Vík is just over 2 hours east of Reykjavík, and driving there allowed us to see how quickly the weather turned, and the different landscapes that Iceland has to offer its visitors. We saw lava rock fields, rocky mountains with waterfalls, shoreline, and snow capped mountains. There were times where the landscape and weather seemed to change so quickly, it was like I stepped into another world, such as Narnia. Here are some photos I took along the drive.
One of the places we stopped at was Laufskálavarða; a rock field that dates back a long time. This is a neat area that is situated in the middle of nowhere. So keep in mind there is no protection from any weather elements you’d be exposed to.
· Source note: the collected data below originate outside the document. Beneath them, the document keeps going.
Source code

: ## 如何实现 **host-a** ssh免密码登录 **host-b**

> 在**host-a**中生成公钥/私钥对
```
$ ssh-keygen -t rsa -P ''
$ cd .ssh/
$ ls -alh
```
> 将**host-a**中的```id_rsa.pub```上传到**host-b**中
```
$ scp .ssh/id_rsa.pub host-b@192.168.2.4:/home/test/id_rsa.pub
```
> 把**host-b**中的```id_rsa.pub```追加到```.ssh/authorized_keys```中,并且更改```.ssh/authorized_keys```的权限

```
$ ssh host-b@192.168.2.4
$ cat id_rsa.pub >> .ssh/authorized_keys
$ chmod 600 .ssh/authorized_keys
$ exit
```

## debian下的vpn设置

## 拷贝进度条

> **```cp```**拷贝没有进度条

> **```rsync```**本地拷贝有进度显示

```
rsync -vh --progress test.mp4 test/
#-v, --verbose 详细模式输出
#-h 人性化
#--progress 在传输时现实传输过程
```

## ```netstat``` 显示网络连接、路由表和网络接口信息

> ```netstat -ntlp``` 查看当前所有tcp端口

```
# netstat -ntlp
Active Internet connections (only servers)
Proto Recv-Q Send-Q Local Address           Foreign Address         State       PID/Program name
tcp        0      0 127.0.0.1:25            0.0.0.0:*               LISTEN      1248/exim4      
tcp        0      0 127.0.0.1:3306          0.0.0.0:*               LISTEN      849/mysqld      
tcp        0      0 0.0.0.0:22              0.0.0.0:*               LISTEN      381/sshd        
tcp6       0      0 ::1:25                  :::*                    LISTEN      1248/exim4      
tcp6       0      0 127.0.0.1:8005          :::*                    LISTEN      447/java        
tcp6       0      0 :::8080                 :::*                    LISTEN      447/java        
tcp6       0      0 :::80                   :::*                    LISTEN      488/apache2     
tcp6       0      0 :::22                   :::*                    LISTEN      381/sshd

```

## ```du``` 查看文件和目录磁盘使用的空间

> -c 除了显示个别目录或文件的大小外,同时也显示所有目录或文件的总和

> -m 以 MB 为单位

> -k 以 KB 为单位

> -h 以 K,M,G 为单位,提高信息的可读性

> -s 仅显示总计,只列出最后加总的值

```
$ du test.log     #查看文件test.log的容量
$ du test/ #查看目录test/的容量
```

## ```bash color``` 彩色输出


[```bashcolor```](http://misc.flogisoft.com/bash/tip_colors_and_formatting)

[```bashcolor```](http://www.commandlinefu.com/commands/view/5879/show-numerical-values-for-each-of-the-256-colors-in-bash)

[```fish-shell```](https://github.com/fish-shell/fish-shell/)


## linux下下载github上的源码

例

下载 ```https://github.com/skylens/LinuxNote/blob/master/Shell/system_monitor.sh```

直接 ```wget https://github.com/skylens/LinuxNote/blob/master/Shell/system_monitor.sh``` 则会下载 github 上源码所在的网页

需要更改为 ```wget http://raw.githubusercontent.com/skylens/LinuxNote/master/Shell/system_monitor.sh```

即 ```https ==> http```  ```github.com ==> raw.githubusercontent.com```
Unfortunately, I did not research this place prior to stopping by, so I did not know that I could have added a stone to a cairn for good fortune. I thought making stone piles in Iceland was not permitted, so naturally I wanted to respect the Icelandic rules. These piles have evolved over time, and they are gorgeous.
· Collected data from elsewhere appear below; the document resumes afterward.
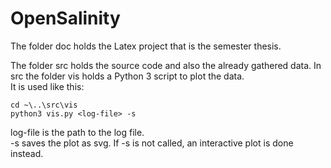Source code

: # OpenSalinity

The folder doc holds the Latex project that is the semester thesis.  

The folder src holds the source code and also the already gathered data. In src the folder vis holds a Python 3 script to plot the data.  
It is used like this:

```
cd ~\..\src\vis  
python3 vis.py <log-file> -s
```

log-file is the path to the log file.  
-s saves the plot as svg. If -s is not called, an interactive plot is done instead.

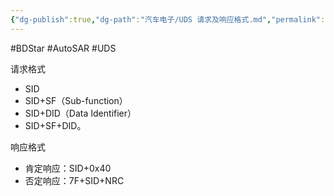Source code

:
 ```yaml
---
{"dg-publish":true,"dg-path":"汽车电子/UDS 请求及响应格式.md","permalink":"/汽车电子/UDS 请求及响应格式/","created":"2020-04-24T15:55:54.000+08:00","updated":"2025-04-02T15:26:27.553+08:00"}
---
```


#BDStar #AutoSAR #UDS 

请求格式

-   SID
-   SID+SF（Sub-function）
-   SID+DID（Data Identifier）
-   SID+SF+DID。

响应格式

-   肯定响应：SID+0x40
-   否定响应：7F+SID+NRC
If you walk around these rock structures, be mindful that there are small inclines around the cairns, and it was very cold with the wind that was present when I was there. So again, be sure to dress warmly! On my way back to the car, I could not resist taking the following panorama photo of the landscape I had been walking around in; it was so beautiful.
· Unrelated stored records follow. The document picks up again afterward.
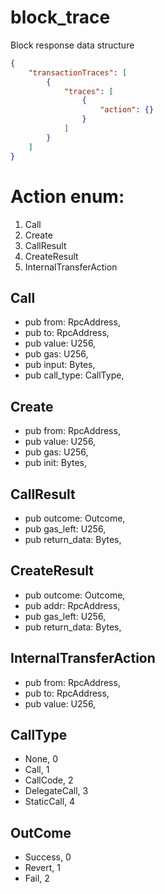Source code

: block_trace
===
Block response data structure
```json
{
    "transactionTraces": [
        {
            "traces": [
                {
                    "action": {}
                }
            ]
        }
    ]    
}
```

# Action enum: 
1. Call 
2. Create
3. CallResult
4. CreateResult
5. InternalTransferAction

## Call
* pub from: RpcAddress,
* pub to: RpcAddress,
* pub value: U256,
* pub gas: U256,
* pub input: Bytes,
* pub call_type: CallType,

## Create
* pub from: RpcAddress,
* pub value: U256,
* pub gas: U256,
* pub init: Bytes,

## CallResult
* pub outcome: Outcome,
* pub gas_left: U256,
* pub return_data: Bytes,

## CreateResult
* pub outcome: Outcome,
* pub addr: RpcAddress,
* pub gas_left: U256,
* pub return_data: Bytes,

## InternalTransferAction
* pub from: RpcAddress,
* pub to: RpcAddress,
* pub value: U256,

## CallType
* None, 0 
* Call, 1
* CallCode, 2
* DelegateCall, 3
* StaticCall, 4

## OutCome
* Success, 0
* Revert, 1
* Fail, 2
When we arrived in Vík, we stayed at the Vík Hostel. It is a very quaint, and nice place that is part of Hostelling International. Inside there are stairs that you’d be required to go up and down on, but as long as your mobility permits the use of stairs this hostel would be suitable. Fortunately the view I had from my hostel’s room and location was gorgeous, as you can see from the pictures below.
Another thing I loved about this hostel was their morning breakfast! Served with homemade jams and bread, and eggs from their chickens, there was a good variety of food to choose from, and each items had labels on hand painted stones. So if you stay here, you shouldn’t miss the breakfast.
Speaking of chickens, the hostel had their chickens roam freely, so make sure when you pull into, or out of the driveway you pay attention to what is around the vehicle. I saw them mostly at the front door or on the picnic table out front.
When you’re in Vík, be sure to check out the Black Sand Beach along the Reynisfjara shoreline. It is quite spectacular, and it’s known for the basalt rock formation that sticks out of the sea. These are called Reynisdrangar. It is also known for the hexagon shaped columns of basalt rock that forms as part of the cliff, which is called Hálsanef. I didn’t know at the time, but it was quite similar to stones at The Giant’s Causeway in Northern Ireland that I will be writing about later on in my blog.
We stopped into Suður-Vík restaurant for a bite to eat on the first day in town. I read about this place and felt inclined to try their delicious seafood chowder. I enjoyed the quaint atmosphere and food immensely, but there is a flight of stairs you have to go up to access the dining area. The place was busy, so the space filled up fast. Just keep this in mind if you stop in.